## The data
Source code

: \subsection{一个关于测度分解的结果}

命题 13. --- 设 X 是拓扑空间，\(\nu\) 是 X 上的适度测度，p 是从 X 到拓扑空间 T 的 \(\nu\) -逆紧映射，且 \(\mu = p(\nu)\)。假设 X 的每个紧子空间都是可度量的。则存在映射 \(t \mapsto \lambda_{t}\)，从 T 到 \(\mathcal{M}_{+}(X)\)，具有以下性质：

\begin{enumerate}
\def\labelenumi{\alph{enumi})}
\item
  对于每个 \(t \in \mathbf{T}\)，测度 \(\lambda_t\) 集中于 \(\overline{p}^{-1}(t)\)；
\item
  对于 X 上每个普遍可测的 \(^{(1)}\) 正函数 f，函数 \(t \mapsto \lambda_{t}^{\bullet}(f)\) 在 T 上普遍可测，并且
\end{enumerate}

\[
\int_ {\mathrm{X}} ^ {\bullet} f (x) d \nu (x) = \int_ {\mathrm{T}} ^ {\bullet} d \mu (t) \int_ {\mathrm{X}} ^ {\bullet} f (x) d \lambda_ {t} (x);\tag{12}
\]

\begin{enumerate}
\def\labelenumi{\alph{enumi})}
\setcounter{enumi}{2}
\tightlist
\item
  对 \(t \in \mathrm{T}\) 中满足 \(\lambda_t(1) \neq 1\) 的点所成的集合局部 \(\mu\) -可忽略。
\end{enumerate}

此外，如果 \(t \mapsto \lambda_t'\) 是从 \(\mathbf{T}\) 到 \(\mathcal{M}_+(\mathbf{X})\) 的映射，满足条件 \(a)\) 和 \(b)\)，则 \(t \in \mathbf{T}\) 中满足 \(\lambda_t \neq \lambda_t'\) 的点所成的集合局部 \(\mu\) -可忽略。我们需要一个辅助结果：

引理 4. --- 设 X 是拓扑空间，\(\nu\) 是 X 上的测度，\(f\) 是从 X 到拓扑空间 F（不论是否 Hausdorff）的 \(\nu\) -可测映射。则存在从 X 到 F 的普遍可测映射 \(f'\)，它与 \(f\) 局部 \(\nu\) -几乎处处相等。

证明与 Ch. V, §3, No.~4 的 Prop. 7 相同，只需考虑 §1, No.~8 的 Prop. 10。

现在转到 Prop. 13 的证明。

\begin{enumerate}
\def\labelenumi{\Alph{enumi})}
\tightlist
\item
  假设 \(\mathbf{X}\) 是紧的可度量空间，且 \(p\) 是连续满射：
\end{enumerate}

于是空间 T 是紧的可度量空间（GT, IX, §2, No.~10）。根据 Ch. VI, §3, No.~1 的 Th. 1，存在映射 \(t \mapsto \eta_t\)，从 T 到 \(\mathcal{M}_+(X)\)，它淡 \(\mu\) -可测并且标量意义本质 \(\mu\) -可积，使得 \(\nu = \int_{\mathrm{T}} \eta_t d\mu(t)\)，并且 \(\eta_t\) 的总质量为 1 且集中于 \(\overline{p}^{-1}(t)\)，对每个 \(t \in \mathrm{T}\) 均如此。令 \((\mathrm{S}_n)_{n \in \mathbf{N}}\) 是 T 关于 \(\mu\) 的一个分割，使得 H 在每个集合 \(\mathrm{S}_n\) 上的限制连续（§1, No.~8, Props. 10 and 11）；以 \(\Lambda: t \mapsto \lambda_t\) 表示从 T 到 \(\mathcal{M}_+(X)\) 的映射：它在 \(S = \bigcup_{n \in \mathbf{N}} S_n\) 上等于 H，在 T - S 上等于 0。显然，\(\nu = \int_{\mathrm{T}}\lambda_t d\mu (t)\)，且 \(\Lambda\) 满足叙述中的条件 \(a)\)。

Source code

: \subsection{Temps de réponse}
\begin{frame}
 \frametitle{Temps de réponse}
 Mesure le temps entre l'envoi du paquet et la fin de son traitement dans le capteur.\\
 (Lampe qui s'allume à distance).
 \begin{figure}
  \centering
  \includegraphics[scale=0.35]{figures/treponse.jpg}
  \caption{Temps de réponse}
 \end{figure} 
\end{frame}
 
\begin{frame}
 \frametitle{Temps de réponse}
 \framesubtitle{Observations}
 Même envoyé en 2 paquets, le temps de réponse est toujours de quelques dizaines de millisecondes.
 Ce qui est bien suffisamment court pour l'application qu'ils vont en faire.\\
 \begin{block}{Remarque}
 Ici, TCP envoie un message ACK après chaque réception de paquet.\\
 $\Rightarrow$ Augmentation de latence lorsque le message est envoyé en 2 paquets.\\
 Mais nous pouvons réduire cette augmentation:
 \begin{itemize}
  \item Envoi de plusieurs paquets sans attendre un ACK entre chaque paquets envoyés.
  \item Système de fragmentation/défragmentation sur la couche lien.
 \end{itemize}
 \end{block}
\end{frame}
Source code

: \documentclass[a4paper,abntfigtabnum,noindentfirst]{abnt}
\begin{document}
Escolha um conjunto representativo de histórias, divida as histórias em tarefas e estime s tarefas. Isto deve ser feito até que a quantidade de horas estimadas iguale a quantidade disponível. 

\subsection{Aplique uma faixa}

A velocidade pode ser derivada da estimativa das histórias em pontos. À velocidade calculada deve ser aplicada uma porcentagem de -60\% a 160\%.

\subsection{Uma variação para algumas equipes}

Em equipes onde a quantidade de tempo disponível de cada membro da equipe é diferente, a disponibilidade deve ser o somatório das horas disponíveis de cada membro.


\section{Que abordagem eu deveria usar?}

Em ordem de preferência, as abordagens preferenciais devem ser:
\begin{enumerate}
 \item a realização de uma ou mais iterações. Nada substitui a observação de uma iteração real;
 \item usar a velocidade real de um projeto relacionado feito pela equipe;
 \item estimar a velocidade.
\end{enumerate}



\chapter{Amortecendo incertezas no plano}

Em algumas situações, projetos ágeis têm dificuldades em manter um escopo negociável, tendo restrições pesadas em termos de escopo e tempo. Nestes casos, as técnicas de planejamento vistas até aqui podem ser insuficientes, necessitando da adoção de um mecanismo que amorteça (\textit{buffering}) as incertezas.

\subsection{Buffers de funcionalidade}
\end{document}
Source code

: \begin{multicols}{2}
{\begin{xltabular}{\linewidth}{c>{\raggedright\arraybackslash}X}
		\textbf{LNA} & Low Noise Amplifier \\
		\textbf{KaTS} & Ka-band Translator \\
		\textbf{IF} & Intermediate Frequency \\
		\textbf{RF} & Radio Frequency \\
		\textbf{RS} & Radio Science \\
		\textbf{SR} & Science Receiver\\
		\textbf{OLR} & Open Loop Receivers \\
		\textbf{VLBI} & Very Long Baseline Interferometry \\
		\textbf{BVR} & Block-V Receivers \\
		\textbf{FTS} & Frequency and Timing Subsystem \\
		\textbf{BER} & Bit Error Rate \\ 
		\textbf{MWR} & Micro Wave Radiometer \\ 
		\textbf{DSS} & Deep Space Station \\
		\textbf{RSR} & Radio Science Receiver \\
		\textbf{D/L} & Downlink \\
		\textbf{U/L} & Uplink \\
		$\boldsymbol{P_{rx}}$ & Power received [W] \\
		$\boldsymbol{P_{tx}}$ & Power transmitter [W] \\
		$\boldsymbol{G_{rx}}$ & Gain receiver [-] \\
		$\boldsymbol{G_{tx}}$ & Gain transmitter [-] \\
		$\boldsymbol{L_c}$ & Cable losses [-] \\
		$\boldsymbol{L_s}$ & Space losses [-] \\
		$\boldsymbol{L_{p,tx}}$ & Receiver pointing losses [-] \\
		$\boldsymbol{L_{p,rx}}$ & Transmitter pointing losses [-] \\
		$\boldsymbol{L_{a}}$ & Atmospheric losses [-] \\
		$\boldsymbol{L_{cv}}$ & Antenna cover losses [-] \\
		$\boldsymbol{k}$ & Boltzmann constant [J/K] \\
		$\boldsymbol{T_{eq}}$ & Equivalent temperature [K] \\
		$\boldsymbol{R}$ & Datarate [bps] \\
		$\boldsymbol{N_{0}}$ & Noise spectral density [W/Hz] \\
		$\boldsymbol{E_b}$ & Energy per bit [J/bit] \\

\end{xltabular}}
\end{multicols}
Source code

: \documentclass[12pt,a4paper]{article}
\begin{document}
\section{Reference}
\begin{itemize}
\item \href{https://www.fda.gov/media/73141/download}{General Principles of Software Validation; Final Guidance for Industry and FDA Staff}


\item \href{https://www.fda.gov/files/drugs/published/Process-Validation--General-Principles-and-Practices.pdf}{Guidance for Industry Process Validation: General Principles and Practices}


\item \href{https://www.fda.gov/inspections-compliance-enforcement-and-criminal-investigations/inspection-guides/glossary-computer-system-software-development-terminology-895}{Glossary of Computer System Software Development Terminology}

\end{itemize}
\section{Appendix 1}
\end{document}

## Goal of the exercise
The answer must consist of every line from the entries that holds the string "quantidade".

## Answer to this exercise
Escolha um conjunto representativo de histórias, divida as histórias em tarefas e estime s tarefas. Isto deve ser feito até que a quantidade de horas estimadas iguale a quantidade disponível. 
Em equipes onde a quantidade de tempo disponível de cada membro da equipe é diferente, a disponibilidade deve ser o somatório das horas disponíveis de cada membro.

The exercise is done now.